══ SUPPLIED RECORDS ══
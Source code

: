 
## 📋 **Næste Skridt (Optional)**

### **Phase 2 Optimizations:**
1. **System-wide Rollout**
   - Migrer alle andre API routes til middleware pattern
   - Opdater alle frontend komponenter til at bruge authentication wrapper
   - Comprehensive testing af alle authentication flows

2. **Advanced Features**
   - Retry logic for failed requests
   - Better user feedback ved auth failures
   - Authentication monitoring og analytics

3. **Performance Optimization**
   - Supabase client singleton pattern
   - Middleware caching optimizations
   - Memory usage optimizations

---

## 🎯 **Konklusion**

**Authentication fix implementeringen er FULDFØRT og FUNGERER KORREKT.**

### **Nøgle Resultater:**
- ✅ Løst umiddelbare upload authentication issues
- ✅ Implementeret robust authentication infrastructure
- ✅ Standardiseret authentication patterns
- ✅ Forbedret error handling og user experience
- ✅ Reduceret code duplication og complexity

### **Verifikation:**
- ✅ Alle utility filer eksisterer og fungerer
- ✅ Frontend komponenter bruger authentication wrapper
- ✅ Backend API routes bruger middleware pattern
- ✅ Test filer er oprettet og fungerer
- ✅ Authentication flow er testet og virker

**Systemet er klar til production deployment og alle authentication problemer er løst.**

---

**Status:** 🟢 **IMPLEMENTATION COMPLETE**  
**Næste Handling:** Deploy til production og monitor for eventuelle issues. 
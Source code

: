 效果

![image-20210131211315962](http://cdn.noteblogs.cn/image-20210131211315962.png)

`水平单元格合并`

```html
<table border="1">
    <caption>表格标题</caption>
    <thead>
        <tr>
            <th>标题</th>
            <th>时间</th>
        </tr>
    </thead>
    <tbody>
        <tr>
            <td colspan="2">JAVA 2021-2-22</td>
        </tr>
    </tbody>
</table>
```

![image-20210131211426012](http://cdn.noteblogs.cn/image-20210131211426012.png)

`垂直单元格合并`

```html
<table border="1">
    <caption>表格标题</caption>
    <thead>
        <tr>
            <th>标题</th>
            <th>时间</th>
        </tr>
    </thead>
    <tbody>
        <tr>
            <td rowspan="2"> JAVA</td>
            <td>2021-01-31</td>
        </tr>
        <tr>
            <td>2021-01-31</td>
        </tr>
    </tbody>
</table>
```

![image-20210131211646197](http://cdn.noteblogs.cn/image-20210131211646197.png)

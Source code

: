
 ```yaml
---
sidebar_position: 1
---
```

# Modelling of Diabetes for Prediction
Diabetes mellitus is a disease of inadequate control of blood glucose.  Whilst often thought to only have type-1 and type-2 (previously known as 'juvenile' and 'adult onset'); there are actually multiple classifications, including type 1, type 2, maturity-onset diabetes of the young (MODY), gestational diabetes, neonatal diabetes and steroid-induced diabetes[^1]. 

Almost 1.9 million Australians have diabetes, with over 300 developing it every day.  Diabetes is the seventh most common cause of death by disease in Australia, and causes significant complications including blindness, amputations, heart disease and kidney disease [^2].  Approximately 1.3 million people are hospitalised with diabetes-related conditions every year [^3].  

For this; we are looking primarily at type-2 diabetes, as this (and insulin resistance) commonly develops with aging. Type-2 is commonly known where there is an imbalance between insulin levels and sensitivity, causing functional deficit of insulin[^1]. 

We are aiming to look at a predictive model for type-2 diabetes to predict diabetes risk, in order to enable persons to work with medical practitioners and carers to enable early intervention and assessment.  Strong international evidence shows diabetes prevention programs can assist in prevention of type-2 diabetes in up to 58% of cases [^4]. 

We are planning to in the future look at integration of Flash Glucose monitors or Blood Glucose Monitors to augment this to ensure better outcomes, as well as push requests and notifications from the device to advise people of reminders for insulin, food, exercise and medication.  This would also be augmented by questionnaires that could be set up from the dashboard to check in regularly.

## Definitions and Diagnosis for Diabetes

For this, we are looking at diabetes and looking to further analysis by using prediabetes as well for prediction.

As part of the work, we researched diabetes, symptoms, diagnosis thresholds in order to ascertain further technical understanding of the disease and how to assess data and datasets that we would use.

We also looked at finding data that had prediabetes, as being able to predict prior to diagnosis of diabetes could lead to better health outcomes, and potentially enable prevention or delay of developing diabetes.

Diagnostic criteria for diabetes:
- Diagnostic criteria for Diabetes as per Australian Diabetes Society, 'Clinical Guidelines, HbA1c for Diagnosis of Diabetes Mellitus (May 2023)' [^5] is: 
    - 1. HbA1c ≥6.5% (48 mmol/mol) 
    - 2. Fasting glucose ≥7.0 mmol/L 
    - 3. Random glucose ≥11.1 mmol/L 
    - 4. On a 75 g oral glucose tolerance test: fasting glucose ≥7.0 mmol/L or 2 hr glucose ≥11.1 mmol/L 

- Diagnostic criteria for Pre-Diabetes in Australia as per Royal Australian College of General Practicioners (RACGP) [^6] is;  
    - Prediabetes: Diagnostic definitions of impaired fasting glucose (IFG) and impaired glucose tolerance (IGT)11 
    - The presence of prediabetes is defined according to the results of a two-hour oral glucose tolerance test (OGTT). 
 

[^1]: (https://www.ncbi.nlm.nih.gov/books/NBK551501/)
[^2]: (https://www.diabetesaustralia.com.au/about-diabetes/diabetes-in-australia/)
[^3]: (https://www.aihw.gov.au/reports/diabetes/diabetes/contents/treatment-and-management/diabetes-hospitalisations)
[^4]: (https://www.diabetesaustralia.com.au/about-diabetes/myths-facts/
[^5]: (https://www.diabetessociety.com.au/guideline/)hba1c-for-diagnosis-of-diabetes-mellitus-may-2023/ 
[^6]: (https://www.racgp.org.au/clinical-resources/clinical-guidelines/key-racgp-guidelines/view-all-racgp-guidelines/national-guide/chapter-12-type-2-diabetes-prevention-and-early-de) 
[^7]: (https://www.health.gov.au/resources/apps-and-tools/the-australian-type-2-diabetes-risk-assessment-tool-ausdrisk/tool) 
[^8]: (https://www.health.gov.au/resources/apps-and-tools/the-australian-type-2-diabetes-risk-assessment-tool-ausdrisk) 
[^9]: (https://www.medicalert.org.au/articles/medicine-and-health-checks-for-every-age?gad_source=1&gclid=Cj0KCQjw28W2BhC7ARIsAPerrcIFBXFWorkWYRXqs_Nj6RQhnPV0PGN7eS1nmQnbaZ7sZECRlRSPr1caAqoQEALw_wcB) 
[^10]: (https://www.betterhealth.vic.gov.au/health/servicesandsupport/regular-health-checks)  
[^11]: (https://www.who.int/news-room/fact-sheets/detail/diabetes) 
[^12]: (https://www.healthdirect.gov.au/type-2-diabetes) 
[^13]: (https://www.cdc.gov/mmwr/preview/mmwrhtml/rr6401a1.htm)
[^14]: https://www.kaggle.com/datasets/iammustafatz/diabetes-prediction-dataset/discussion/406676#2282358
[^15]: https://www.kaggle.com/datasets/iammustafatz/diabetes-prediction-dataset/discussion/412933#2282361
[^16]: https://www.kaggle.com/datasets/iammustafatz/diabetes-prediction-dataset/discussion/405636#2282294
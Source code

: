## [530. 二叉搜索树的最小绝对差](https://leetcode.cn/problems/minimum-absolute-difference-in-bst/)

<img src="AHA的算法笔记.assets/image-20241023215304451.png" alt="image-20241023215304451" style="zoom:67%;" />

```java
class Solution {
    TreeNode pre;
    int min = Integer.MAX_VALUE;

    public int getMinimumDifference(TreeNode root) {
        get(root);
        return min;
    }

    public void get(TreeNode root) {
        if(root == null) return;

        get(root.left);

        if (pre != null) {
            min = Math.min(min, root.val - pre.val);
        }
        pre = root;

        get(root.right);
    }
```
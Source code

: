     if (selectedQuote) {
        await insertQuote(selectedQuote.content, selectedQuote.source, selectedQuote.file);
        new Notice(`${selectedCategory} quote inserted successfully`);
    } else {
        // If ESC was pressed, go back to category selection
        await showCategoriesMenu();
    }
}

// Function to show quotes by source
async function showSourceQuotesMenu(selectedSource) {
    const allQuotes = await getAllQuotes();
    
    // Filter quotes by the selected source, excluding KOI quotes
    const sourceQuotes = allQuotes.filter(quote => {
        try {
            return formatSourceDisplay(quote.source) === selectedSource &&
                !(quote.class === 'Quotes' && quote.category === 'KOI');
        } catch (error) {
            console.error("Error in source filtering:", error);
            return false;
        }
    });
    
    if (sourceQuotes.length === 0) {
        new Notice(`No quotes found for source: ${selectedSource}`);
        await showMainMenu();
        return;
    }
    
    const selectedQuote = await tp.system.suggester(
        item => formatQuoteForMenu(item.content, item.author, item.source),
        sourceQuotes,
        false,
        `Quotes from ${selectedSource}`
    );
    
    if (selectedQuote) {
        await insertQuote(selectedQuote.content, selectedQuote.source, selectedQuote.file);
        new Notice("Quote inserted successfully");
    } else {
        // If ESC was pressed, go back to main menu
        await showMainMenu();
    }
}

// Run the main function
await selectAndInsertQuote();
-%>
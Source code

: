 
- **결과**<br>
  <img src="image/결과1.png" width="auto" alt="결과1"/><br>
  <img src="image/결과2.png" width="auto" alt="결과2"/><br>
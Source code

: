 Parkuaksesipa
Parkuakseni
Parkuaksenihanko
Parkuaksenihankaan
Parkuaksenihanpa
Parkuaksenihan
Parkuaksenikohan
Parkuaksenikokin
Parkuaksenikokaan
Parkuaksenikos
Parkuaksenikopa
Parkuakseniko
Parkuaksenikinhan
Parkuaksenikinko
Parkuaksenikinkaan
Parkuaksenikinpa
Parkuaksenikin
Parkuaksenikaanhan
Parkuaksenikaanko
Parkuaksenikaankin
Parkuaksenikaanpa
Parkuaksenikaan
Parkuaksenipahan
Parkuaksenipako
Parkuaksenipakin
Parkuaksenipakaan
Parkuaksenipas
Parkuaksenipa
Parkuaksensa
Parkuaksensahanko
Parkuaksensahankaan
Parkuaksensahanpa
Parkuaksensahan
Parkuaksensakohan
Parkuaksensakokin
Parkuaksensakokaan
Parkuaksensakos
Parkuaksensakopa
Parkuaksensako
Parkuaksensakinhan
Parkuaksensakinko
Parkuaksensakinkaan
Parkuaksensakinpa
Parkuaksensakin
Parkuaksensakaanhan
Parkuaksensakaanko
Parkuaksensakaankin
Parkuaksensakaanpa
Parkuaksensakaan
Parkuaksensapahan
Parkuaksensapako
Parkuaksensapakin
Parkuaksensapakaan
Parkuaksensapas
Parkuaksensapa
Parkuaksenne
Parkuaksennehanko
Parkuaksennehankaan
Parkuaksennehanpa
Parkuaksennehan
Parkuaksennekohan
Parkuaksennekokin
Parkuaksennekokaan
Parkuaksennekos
═══
§ **WORK REQUEST**:
Make a copy of each line in the records above that has the word "discussion".

§ **SOLVED EXERCISE**:
[^14]: https://www.kaggle.com/datasets/iammustafatz/diabetes-prediction-dataset/discussion/406676#2282358
[^15]: https://www.kaggle.com/datasets/iammustafatz/diabetes-prediction-dataset/discussion/412933#2282361
[^16]: https://www.kaggle.com/datasets/iammustafatz/diabetes-prediction-dataset/discussion/405636#2282294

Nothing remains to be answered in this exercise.